[Start of section]
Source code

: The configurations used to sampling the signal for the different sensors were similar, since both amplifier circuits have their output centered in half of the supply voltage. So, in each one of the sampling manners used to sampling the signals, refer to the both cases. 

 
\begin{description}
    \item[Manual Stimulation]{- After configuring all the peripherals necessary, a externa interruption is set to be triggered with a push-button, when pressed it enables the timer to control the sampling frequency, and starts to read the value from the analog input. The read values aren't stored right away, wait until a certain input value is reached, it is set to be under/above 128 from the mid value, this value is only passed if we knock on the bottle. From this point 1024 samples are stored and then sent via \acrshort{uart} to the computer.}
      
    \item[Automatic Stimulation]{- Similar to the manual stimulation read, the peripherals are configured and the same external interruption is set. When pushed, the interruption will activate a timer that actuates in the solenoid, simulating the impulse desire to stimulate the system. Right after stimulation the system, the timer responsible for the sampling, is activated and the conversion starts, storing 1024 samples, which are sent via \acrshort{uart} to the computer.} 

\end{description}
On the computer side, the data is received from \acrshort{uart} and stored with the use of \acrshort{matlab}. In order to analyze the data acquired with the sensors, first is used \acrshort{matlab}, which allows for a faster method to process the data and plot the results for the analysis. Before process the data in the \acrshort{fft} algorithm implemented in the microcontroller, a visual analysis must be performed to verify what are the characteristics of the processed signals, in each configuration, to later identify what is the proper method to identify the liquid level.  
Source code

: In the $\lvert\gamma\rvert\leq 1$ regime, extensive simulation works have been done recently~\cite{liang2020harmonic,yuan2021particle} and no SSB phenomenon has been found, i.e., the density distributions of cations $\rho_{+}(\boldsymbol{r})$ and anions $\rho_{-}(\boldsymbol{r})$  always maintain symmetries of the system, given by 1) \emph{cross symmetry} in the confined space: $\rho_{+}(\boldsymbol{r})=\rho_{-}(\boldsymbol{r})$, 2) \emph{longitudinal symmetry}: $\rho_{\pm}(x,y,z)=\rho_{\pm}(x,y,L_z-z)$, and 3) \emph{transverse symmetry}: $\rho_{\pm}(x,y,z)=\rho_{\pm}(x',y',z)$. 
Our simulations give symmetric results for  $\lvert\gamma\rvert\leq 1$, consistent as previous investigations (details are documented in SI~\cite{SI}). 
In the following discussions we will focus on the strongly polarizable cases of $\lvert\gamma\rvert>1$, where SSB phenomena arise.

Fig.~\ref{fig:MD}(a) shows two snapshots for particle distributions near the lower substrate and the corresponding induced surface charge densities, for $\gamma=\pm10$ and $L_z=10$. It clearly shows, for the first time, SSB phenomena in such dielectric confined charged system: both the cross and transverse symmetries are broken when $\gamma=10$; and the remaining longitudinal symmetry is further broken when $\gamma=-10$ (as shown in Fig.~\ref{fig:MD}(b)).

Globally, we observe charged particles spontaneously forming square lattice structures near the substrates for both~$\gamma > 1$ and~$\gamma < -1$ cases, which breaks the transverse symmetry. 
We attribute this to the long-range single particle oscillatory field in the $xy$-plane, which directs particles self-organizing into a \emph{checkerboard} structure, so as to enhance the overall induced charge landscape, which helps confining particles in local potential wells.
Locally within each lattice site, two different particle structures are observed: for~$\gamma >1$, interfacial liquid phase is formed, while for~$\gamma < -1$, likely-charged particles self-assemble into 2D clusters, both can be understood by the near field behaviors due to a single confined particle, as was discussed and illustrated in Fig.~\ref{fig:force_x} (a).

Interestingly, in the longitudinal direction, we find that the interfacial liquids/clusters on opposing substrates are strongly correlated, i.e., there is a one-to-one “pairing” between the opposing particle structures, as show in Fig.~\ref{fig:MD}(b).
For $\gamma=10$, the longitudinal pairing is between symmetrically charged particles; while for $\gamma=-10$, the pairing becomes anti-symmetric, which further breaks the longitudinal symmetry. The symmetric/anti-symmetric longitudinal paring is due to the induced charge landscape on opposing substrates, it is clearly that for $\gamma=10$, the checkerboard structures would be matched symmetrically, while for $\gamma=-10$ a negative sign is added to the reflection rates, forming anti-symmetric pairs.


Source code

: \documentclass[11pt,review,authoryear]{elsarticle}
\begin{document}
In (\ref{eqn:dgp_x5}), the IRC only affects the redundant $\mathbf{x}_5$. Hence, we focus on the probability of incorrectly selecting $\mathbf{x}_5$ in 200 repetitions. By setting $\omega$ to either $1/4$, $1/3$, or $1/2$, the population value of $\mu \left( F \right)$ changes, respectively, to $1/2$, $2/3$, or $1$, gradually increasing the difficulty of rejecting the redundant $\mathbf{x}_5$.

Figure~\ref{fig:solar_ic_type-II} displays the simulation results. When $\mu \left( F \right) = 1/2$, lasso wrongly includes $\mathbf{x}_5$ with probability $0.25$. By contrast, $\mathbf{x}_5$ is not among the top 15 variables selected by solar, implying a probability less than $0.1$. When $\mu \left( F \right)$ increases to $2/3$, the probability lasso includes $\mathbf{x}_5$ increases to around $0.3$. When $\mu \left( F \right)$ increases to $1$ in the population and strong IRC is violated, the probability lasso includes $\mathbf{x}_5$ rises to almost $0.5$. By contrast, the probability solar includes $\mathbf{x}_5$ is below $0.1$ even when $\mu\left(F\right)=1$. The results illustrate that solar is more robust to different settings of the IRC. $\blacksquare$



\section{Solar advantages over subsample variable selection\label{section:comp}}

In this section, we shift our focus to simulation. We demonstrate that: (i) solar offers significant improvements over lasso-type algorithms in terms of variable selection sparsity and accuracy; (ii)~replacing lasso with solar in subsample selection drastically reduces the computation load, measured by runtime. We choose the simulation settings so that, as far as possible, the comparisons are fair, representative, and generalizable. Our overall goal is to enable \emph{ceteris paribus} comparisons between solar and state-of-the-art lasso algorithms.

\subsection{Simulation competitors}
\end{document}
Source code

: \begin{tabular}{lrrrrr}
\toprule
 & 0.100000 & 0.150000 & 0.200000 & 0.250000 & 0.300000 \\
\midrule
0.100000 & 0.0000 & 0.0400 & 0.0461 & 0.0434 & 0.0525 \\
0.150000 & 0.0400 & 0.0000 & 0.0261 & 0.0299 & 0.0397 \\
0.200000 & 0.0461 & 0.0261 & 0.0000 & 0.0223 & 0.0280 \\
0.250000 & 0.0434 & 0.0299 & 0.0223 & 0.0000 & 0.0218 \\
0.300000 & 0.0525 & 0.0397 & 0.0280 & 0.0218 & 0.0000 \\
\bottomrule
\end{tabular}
[End of section]
• Instructions for the task: Go through the entries above and report how many lines hold the word "description". Nothing but the number is needed.

• Solution to this problem: 2